Sunday, June 28, 2015

Sabbath Day Observance


This week, I had an accident with my phone. It accidentally fell in some water. I grabbed it as fast as I could and dried it off. Dave put it into a container of rice all night and I went to bed with great hopes that it would be okay the next day. 
In the morning, I retrieved my phone from the rice and it seemed to turn on just fine, but it started to act up soon after. The audio function, Siri, kept trying to hear messages from me and to respond. And it would not go back to the Home screen, no matter what I did. I prayed and prayed for help. This device is truly a huge part of my life for the same reasons you use a calendar, bank, journal, scriptures, device to communicate to your family and friends, etc.  While praying, I had the distinct feeling that everything would be okay, so I clung to that feeling with all my heart. 
I got down on my knees and asked the Lord what I needed to learn from this experience and I waited and listened, but no answer came just yet. 
Dave came in from exercising and began to work with it, but the noise and the implication that I might lose it, was bothering me so much that I contemplated leaving our room to continue with my task in another room. 
 Suddenly, a small voice came to me to trust what Dave was doing.

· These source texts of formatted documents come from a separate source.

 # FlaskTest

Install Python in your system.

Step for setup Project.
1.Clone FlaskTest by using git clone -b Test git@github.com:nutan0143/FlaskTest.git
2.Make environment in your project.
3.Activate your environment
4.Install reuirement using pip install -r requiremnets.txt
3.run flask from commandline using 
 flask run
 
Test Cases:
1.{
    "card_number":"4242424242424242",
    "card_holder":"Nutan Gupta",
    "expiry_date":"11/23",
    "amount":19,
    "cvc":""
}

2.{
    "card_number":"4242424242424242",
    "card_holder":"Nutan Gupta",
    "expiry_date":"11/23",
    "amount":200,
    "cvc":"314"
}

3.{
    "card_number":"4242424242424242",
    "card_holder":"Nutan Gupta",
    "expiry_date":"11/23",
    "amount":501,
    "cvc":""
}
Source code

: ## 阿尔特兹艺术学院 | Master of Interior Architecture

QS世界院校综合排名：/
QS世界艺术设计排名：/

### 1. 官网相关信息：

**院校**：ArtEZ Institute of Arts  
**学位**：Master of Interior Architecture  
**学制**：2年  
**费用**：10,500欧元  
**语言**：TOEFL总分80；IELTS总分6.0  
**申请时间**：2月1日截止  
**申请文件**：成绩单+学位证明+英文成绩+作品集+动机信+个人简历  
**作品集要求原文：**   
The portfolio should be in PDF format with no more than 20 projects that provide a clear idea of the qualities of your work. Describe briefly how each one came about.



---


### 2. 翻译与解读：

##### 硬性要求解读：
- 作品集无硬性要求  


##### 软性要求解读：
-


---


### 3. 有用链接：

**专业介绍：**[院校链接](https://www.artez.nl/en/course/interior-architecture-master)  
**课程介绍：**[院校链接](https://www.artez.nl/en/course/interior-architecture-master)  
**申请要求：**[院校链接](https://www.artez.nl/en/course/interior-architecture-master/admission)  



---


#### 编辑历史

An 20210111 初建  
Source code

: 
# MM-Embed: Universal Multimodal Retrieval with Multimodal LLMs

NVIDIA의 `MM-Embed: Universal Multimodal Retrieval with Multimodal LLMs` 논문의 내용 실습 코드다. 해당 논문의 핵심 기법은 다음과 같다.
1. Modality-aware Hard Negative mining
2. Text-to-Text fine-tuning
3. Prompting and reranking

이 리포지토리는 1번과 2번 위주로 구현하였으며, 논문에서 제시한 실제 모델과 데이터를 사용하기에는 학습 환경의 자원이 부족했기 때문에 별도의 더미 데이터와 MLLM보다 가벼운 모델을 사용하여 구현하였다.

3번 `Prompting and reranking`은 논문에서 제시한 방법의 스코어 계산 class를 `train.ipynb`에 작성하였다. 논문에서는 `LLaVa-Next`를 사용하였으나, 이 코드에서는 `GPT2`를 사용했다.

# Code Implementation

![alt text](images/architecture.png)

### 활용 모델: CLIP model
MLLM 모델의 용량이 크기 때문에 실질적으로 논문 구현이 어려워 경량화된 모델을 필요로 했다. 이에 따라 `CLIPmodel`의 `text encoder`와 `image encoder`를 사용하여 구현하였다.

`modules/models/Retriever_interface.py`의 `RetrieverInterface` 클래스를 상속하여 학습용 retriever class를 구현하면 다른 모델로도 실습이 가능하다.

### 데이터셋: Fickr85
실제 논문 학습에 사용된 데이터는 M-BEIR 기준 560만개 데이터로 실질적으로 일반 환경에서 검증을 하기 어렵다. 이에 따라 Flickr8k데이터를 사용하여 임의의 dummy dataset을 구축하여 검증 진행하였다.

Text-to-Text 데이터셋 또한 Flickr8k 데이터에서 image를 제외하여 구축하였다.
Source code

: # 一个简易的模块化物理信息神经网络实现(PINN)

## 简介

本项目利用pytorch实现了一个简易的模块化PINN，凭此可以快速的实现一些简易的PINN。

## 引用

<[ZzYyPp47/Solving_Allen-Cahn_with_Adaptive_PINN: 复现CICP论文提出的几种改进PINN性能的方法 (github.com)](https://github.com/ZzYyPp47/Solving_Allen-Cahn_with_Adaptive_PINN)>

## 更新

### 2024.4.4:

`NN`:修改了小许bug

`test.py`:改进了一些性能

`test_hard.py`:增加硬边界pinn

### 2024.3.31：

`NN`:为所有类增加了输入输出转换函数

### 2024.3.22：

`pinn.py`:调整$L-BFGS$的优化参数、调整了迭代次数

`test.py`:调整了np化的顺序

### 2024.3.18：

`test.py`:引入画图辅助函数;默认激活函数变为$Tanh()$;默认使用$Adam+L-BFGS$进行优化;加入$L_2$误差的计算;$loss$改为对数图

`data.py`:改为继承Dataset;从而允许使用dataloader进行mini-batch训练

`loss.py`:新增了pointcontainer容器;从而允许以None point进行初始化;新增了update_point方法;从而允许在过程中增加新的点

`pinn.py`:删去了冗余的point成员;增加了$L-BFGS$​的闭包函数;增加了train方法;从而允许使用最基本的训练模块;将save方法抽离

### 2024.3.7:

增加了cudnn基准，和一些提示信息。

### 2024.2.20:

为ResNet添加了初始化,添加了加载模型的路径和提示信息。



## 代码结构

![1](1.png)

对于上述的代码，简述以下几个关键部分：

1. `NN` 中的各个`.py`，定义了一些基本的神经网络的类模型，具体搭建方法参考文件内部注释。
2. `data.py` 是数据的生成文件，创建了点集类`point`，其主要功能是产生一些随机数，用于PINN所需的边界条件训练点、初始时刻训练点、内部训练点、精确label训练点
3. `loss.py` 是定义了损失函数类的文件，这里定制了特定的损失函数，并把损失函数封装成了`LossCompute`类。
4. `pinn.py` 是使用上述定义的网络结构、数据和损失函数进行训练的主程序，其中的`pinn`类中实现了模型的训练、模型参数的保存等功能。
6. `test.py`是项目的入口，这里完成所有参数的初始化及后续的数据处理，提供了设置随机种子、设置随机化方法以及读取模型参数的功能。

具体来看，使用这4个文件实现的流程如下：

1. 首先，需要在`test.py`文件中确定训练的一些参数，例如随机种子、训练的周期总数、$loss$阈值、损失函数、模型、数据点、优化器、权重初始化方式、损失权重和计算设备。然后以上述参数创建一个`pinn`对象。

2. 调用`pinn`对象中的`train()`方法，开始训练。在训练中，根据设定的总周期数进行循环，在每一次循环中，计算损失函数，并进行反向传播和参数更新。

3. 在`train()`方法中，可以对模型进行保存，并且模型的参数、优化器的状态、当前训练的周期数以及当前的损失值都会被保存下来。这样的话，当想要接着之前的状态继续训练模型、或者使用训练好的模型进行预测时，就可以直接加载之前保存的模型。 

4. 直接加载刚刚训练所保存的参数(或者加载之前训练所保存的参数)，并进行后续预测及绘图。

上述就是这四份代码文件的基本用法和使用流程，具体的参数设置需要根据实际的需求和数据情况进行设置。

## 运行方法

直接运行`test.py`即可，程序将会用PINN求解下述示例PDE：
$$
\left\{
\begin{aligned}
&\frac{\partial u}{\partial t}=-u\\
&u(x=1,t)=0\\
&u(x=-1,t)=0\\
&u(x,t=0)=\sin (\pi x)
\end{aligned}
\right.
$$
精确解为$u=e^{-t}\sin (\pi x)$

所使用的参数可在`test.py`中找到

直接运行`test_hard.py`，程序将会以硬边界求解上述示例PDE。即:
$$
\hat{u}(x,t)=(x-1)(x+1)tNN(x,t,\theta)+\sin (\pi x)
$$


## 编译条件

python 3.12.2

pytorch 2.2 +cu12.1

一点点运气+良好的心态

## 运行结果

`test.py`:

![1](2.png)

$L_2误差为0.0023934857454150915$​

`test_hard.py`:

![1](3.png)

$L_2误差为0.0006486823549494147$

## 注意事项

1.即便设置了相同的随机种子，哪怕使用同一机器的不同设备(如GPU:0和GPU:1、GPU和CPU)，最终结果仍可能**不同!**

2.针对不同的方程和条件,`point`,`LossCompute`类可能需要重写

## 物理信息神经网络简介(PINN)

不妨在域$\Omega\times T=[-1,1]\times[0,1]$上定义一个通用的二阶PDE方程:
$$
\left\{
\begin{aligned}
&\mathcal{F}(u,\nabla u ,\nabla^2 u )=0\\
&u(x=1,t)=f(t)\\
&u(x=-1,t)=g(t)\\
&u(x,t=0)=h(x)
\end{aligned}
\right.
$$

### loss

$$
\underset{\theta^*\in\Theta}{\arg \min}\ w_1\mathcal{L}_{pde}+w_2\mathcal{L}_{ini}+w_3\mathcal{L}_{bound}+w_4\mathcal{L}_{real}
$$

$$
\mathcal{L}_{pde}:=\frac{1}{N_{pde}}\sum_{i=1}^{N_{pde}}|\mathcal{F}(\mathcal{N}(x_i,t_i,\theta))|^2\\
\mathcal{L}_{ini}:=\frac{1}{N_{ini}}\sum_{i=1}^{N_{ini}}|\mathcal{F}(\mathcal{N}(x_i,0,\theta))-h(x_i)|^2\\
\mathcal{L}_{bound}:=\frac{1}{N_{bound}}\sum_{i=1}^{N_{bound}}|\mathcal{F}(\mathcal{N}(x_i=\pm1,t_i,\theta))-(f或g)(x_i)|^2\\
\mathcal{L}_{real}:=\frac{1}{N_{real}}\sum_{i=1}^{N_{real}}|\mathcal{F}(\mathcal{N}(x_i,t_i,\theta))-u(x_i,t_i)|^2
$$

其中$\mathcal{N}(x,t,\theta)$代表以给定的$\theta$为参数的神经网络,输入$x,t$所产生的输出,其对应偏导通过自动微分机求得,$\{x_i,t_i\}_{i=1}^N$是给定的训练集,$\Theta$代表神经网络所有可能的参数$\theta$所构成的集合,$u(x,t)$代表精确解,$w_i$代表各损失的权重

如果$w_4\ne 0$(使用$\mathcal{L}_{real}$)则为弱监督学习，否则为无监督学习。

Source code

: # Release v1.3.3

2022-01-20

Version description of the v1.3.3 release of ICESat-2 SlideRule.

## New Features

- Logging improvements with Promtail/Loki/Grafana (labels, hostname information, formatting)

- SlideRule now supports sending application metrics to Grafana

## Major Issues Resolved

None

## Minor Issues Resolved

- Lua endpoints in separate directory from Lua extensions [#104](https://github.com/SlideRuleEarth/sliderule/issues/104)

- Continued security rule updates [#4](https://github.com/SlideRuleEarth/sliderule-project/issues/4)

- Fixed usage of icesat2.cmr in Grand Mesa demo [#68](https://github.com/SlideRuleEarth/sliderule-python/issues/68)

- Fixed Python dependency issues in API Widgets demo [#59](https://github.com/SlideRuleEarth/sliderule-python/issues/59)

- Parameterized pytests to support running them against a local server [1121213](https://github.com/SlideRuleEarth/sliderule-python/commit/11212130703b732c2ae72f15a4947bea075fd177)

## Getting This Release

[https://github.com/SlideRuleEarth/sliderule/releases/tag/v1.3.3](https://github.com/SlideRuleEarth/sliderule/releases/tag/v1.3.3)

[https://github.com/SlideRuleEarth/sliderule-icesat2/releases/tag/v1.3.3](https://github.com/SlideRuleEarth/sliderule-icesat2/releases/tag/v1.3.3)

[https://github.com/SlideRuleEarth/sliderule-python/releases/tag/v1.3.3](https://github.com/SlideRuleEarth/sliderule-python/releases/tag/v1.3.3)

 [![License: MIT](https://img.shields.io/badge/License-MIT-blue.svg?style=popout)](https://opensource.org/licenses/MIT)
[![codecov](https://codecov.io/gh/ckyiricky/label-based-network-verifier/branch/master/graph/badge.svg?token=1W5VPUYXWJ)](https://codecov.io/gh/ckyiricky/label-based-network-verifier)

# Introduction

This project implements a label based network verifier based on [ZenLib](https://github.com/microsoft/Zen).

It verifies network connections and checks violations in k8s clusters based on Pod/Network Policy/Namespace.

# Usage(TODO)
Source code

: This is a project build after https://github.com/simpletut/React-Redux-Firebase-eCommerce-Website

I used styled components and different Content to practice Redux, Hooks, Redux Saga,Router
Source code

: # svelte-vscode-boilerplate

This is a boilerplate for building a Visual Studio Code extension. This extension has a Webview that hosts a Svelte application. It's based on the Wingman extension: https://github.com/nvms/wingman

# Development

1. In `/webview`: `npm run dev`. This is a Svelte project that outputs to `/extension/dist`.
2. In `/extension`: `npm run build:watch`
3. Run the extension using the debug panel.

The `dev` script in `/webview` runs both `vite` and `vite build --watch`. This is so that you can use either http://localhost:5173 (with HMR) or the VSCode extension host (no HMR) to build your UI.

I thought this might mean that he was going to fix it. I put my trust in this thought. But after some time he laid it down and said that the Home Button is the only thing that was not working. I let that sink in and I pondered it. Some thoughts started forming in my mind. “The Home Button” does not work. The quote, “No amount of success can compensate for failure in the Home,” came to me and I pondered even more. Was this my answer for knowing what I needed to learn from this experience? I pondered some more.
When our Home is not working, as it should, it affects every aspect of our lives. This lesson hit me right where it hurt the most. I have allowed us to move out of a spiritual center for reasons you may understand with our busy circumstance (two girls to prepare to leave for the MTC, a wedding, a new grand baby soon to be born and my parents’ 50th to plan and carry out. I have been allowing poor behavior from all of us, including me, for the last 6 weeks, which has been forming a habit that has grown and strengthened. I grow weary and I react poorly each day. I am realizing that I need to focus on my own “home button” right now and get things in order so that we can have a successful home, which in turn, allows us to be successful outside the home.
I would like to focus on one aspect of our “home buttons” and that is Sabbath Day Observance. If you will, put all your previous perceptions away. Let us clear our minds of those preconceptions and follow the counsel in D&C 136:32 “Let him that is ignorant learn wisdom by humbling himself.”
We are commanded to “observe the Sabbath day, and keep it holy” (Mosiah 18:23).
To keep it holy means to dedicate or consecrate all we do to the Lord. Most of our lives we have talked about and written our own lists of things we should do or not do on the Sabbath day for the purpose of keeping it holy. However, this is a happy day for all of us. We can throw those lists away. They are limiting and restrict us from truly keeping the Sabbath Day Holy.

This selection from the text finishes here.